The Premium Sportway 5.20 is a beautiful tire but it's not stable like a radial. As soon as you drive on them you'll notice how they feel like they're hydroplaning on dry roads. If you're looking for the best looking tire Premium Sportway is the way to go, for a daily commuter on rusty chinas you're gonna have to go with a 155r13. I've never owned a Coker 5.20 but bias ply is bias ply.


----------



## jayteenaz

I've rolled 14" cokers for two years now without any issues.


----------



## dj short dog

I know there's a whole topic on the pros/cons, premium sports vs. premium sportways, biaply vs. radial but I'll chime in anyway....
I had the coker 5.20's (first batch w/lowrider script on sidewall) on my stock Lecab (no lifts/added weight) and them things still didn't handle the weight because a few months of weekend driving and they started to bubble from the inside. so with no other real options in a 14", I bought a set of the coker 4ply (newer version). put them on the same car and rolled them for about a month and sold them to a local guy which he put on his lifted 91 brougham. A few weeks later he calls and says there is a bubble on one of the side walls. not sure if it was due to design flaw, defective tire, or maybe he just hit a pot hole. Either way, I have the new Premium Sportways now and haven't looked back since. I can't honestly tell you if you can't drive at highway speeds because my daily (87 Box Landau) isn't lifted but I do drive my car to work about 80 miles daily round trip doing between 70-80 with no real issues. In the rain might be a different story though...

I also remember rolling og 13" sportways in the 90's on a lifted 64 and don't remember ever having trouble driving freeway speeds.

anyway just thought I'd share a little info coming from my experience with these tires.


----------



## Duez

My Hankook 175/70s had multiple bubbles on the inside sidewalls when I had them on my lincoln.


----------



## montrosetw

This is what my car looked like with 175-75-14 back in 2007 when I found one of the last sets available. The tires were about 5 years old at that time. 

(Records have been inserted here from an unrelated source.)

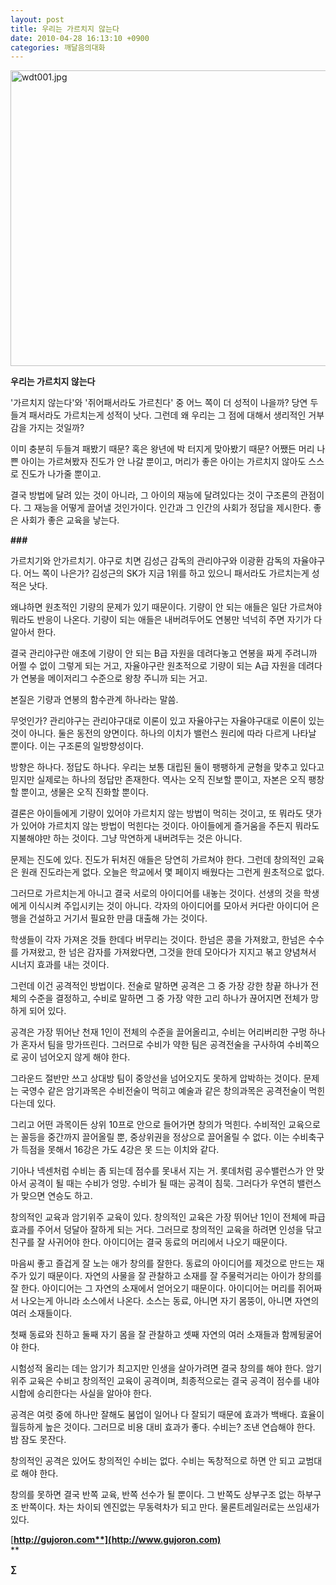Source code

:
 ```yaml
---
layout: post
title: 우리는 가르치지 않는다
date: 2010-04-28 16:13:10 +0900
categories: 깨달음의대화
---
```

<IMG alt=wdt001.jpg src="http://gujoron.com/xe/files/attach/images/198/303/091/wdt001.jpg" width=640 height=473>  




**우리는 가르치지 않는다**



'가르치지 않는다'와 '쥐어패서라도 가르친다' 중 어느 쪽이 더 성적이 나을까? 당연 두들겨 패서라도 가르치는게 성적이 낫다. 그런데 왜 우리는 그 점에 대해서 생리적인 거부감을 가지는 것일까?



이미 충분히 두들겨 패봤기 때문? 혹은 왕년에 박 터지게 맞아봤기 때문? 어쨌든 머리 나쁜 아이는 가르쳐봤자 진도가 안 나갈 뿐이고, 머리가 좋은 아이는 가르치지 않아도 스스로 진도가 나가줄 뿐이고.



결국 방법에 달려 있는 것이 아니라, 그 아이의 재능에 달려있다는 것이 구조론의 관점이다. 그 재능을 어떻게 끌어낼 것인가이다. 인간과 그 인간의 사회가 정답을 제시한다. 좋은 사회가 좋은 교육을 낳는다.



**###**



가르치기와 안가르치기. 야구로 치면 김성근 감독의 관리야구와 이광환 감독의 자율야구다. 어느 쪽이 나은가? 김성근의 SK가 지금 1위를 하고 있으니 패서라도 가르치는게 성적은 낫다.



왜냐하면 원초적인 기량의 문제가 있기 때문이다. 기량이 안 되는 애들은 일단 가르쳐야 뭐라도 반응이 나온다. 기량이 되는 애들은 내버려두어도 연봉만 넉넉히 주면 자기가 다 알아서 한다.



결국 관리야구란 애초에 기량이 안 되는 B급 자원을 데려다놓고 연봉을 짜게 주려니까 어쩔 수 없이 그렇게 되는 거고, 자율야구란 원초적으로 기량이 되는 A급 자원을 데려다가 연봉을 메이저리그 수준으로 왕창 주니까 되는 거고.



본질은 기량과 연봉의 함수관계 하나라는 말씀.



무엇인가? 관리야구는 관리야구대로 이론이 있고 자율야구는 자율야구대로 이론이 있는 것이 아니다. 둘은 동전의 양면이다. 하나의 이치가 밸런스 원리에 따라 다르게 나타날 뿐이다. 이는 구조론의 일방향성이다.



방향은 하나다. 정답도 하나다. 우리는 보통 대립된 둘이 팽팽하게 균형을 맞추고 있다고 믿지만 실제로는 하나의 정답만 존재한다. 역사는 오직 진보할 뿐이고, 자본은 오직 팽창할 뿐이고, 생물은 오직 진화할 뿐이다.



결론은 아이들에게 기량이 있어야 가르치지 않는 방법이 먹히는 것이고, 또 뭐라도 댓가가 있어야 가르치지 않는 방법이 먹힌다는 것이다. 아이들에게 즐거움을 주든지 뭐라도 지불해야만 하는 것이다. 그냥 막연하게 내버려두는 것은 아니다.



문제는 진도에 있다. 진도가 뒤처진 애들은 당연히 가르쳐야 한다. 그런데 창의적인 교육은 원래 진도라는게 없다. 오늘은 학교에서 몇 페이지 배웠다는 그런게 원초적으로 없다.



그러므로 가르치는게 아니고 결국 서로의 아이디어를 내놓는 것이다. 선생의 것을 학생에게 이식시켜 주입시키는 것이 아니다. 각자의 아이디어를 모아서 커다란 아이디어 은행을 건설하고 거기서 필요한 만큼 대출해 가는 것이다.



학생들이 각자 가져온 것들 한데다 버무리는 것이다. 한넘은 콩을 가져왔고, 한넘은 수수를 가져왔고, 한 넘은 감자를 가져왔다면, 그것을 한데 모아다가 지지고 볶고 양념쳐서 시너지 효과를 내는 것이다.



그런데 이건 공격적인 방법이다. 전술로 말하면 공격은 그 중 가장 강한 창끝 하나가 전체의 수준을 결정하고, 수비로 말하면 그 중 가장 약한 고리 하나가 끊어지면 전체가 망하게 되어 있다.



공격은 가장 뛰어난 천재 1인이 전체의 수준을 끌어올리고, 수비는 어리버리한 구멍 하나가 혼자서 팀을 망가뜨린다. 그러므로 수비가 약한 팀은 공격전술을 구사하여 수비쪽으로 공이 넘어오지 않게 해야 한다.



그라운드 절반만 쓰고 상대방 팀이 중앙선을 넘어오지도 못하게 압박하는 것이다. 문제는 국영수 같은 암기과목은 수비전술이 먹히고 예술과 같은 창의과목은 공격전술이 먹힌다는데 있다.



그리고 어떤 과목이든 상위 10프로 안으로 들어가면 창의가 먹힌다. 수비적인 교육으로는 꼴등을 중간까지 끌어올릴 뿐, 중상위권을 정상으로 끌어올릴 수 없다. 이는 수비축구가 득점을 못해서 16강은 가도 4강은 못 드는 이치와 같다.



기아나 넥센처럼 수비는 좀 되는데 점수를 못내서 지는 거. 롯데처럼 공수밸런스가 안 맞아서 공격이 될 때는 수비가 엉망. 수비가 될 때는 공격이 침묵. 그러다가 우연히 밸런스가 맞으면 연승도 하고. 



창의적인 교육과 암기위주 교육이 있다. 창의적인 교육은 가장 뛰어난 1인이 전체에 파급효과를 주어서 덩달아 잘하게 되는 거다. 그러므로 창의적인 교육을 하려면 인성을 닦고 친구를 잘 사귀어야 한다. 아이디어는 결국 동료의 머리에서 나오기 때문이다.



마음씨 좋고 즐겁게 잘 노는 애가 창의를 잘한다. 동료의 아이디어를 제것으로 만드는 재주가 있기 때문이다. 자연의 사물을 잘 관찰하고 소재를 잘 주물럭거리는 아이가 창의를 잘 한다. 아이디어는 그 자연의 소재에서 얻어오기 때문이다. 아이디어는 머리를 쥐어짜서 나오는게 아니라 소스에서 나온다. 소스는 동료, 아니면 자기 몸뚱이, 아니면 자연의 여러 소재들이다.   
  
첫째 동료와 친하고 둘째 자기 몸을 잘 관찰하고 셋째 자연의 여러 소재들과 함께뒹굴어야 한다.

  
시험성적 올리는 데는 암기가 최고지만 인생을 살아가려면 결국 창의를 해야 한다. 암기위주 교육은 수비고 창의적인 교육이 공격이며, 최종적으로는 결국 공격이 점수를 내야 시합에 승리한다는 사실을 알아야 한다.



공격은 여럿 중에 하나만 잘해도 붐업이 일어나 다 잘되기 때문에 효과가 백배다. 효율이 월등하게 높은 것이다. 그러므로 비용 대비 효과가 좋다. 수비는? 조낸 연습해야 한다. 밤 잠도 못잔다.

  
창의적인 공격은 있어도 창의적인 수비는 없다. 수비는 독창적으로 하면 안 되고 교범대로 해야 한다.   
  
창의를 못하면 결국 반쪽 교육, 반쪽 선수가 될 뿐이다. 그 반쪽도 상부구조 없는 하부구조 반쪽이다. 차는 차이되 엔진없는 무동력차가 되고 만다. 물론트레일러로는 쓰임새가 있다. 



[**http://gujoron.com**](http://www.gujoron.com)**  
** 

**∑**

Same car after paint, wheels, ect. Lowered 3" with 175-70-14 Hankooks. Trust me it looked and drove way better with the 175-75-14.


----------



## LURCH63

817.TX. said:


> My beater from a couple of years ago!! 175-75-14s
> 
> 
> 
> 
> 
> 
> 
> 
> 
> 
> These tires in this thread are not Bias Ply they are Radial :uh:. And rumor has it and from pictures I have seen Cokers are trash!! If you want to roll 520s you should have bought Premium Sportways!! :nicoderm:





montrosetw said:


> View attachment 1138265
> View attachment 1138273
> 
> This is what my car looked like with 175-75-14 back in 2007 when I found one of the last sets available. The tires were about 5 years old at that time.
> View attachment 1138281
> 
> Same car after paint, wheels, ect. Lowered 3" with 175-70-14 Hankooks. Trust me it looked and drove way better with the 175-75-14.


----------



## dj kurse 1

My 80 coupe back in 06 on mastercraft p175/75r/14s


----------



## 816rider

this post is entertaining...wish more people would check in lol


----------



## GORO613

Talked to Oscar he seems like a serious buisnes man answered all my questions I tried to get him to take my money now for two sets but he insisted I wait till next month...I can't wait to do buisnes with him... Gil


----------



## granpa

Yep sent him a message late yesterday and talked to him today, I will be putting in my order next month!


----------



## Duez

What do people talk about with tire salesman?


----------



## GORO613

Duez said:


> What do people talk about with tire salesman?



nothing they are all round and black i guess thats all that maters so people can just put their lowriders on top of any tire!!! :facepalm:


----------



## montrosetw

Thanx to GORO613, granpa. It was pleasure talking with y'all. I'm just as eager to get these in.


----------



## BrownAzt3ka

ttt


----------



## LURCH63

Any word yet at all on these tires?


----------



## yOuNgWiCkS




----------



## slo

LowSupreme84 said:


> I'm actually diggin the "Lowrider Radial" on the tire. Its a Tire Made for LOWRIDERS. don't know why people dislike it?.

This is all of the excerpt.